Let $A(x)$ be an algorithm and $n=|x|$ denote the length of the binary encoding of its input $x$. We say that an event regarding $A$ and $x$ holds with negligible probability if it holds with probability $O(1/poly(n))$. We say the event holds with significant probability if it holds with probability $1-O(1/poly(n))$. Note that the property of being negligible or significant is closed under polynomial additions and multiplications. That is, the probability of the union and the interception of a polynomial number of negligible (resp.$\ $significant) events is still negligible (resp.$\ $significant).

We say that a PRG $G$ is predictable if given a random seed $k$, there is an efficient algorithm that can predict some $i$th bit of the output according to first $i-1$ bits with non-negligible probability.

We say that a PRG $G$ is insecure if given a random seed $k$, there is an efficient algorithm that can distinguish it from a true random number generator with non-negligible probability.

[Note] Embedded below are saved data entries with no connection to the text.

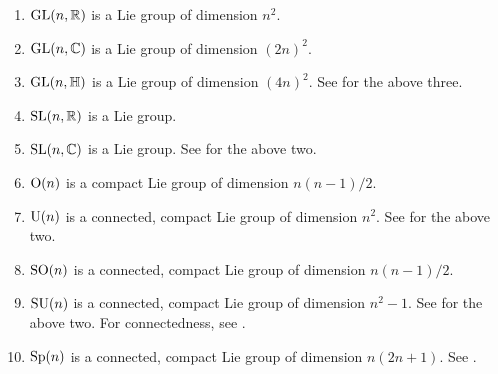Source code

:\documentclass[12pt]{article}
\begin{document}
\begin{enumerate}[label=(\alph*)]
	\item $\operatorname{GL}(n, \mathbb{R})$ is a Lie group of dimension $n^{2}$.
	\item $\operatorname{GL}(n, \mathbb{C})$ is a Lie group of dimension $(2n)^{2}$.
	\item $\operatorname{GL}(n, \mathbb{H})$ is a Lie group of dimension $(4n)^{2}$. \newline
	See  for the above three.
	\item $\operatorname{SL}(n, \mathbb{R})$ is a Lie group.
	\item $\operatorname{SL}(n, \mathbb{C})$ is a Lie group. \newline
	See  for the above two.
	\item $\operatorname{O}(n)$ is a compact Lie group of dimension $n(n - 1)/2$.
	\item $\operatorname{U}(n)$ is a connected, compact Lie group of dimension $n^{2}$. \newline
	See  for the above two.
	\item $\operatorname{SO}(n)$ is a connected, compact Lie group of dimension $n(n - 1)/2$.
	\item $\operatorname{SU}(n)$ is a connected, compact Lie group of dimension $n^{2} - 1$. \newline
	See  for the above two. For connectedness, see .
	\item $\operatorname{Sp}(n)$ is a connected, compact Lie group of dimension $n(2n + 1)$. See .
\end{enumerate}
\end{document}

Example. Let $G:\mathcal K \rightarrow \{0,1\}^n$ be a PRG such that one can compute its first $n/2$ bits from the last $n/2$ bits with non-negligible probability. We shall show that $G$ is predictable. Suppose that we can compute the first half of bits from the last half via algorithm $A:\{0,1\}^{n/2} \rightarrow \{0,1\}^{n/2}$. Let $s\in\{0,1\}^n$ be an output of $G$ and write $s[n/2+1...k]$ as $s_k$ for notational simplicity. If $$P\{A(s_{n-1}||1) \neq A(s_{n-1}||0)\}$$ is non-negligible, then we can compute $s[n]$ from $s[1...n-1]$ with non-negligible probability. Otherwise, the value of $s_n$ has negligible effects in the computation of $A$. Therefore, we can assume $s[n]=0$ and consider $$P\{A(s_{n-2}||10) \neq A(s_{n-2}||00)\}$$ instead in previous argument. If $P\{A(s_k||10...0) \neq A(s_k||0...0)\}$ is negligible for all $n/2\le k< n$, then the first half of the output of $G$ is equal to $s[1...n/2]$ with non-negligible probability, which implies $G$ is predictable. Thus without loss of generality we can assume that there exists $k$ with $n/2\le k< n$, such that $s[k+1]$ can be computed from $s[1...k]$ with non-negligible probability. Now, if we let $S$ be the output of $G$ , then the probability that at least one bit of $S$ is predictable is $$\sum_{s,k} P\{S=s\}P\{s[k+1] \mbox{ is computable from } s[1...k]\},$$ which is non-negligible. Hence we can conclude that $G$ is predictable. #

It is clear that if a PRG is predictable, then it cannot be secure. The reverse direction, however, is a nontrivial result that together with the previous one establishes the equivalence between predictability and security.
Theorem. [Yao'82] If a PRG is unpredictable, then it is secure.
Hence the PRG defined in the previous example is predictable by Yao's Theorem, as the first half of a random string is independent of the rest of the string and thus can be guessed only with negligible probability.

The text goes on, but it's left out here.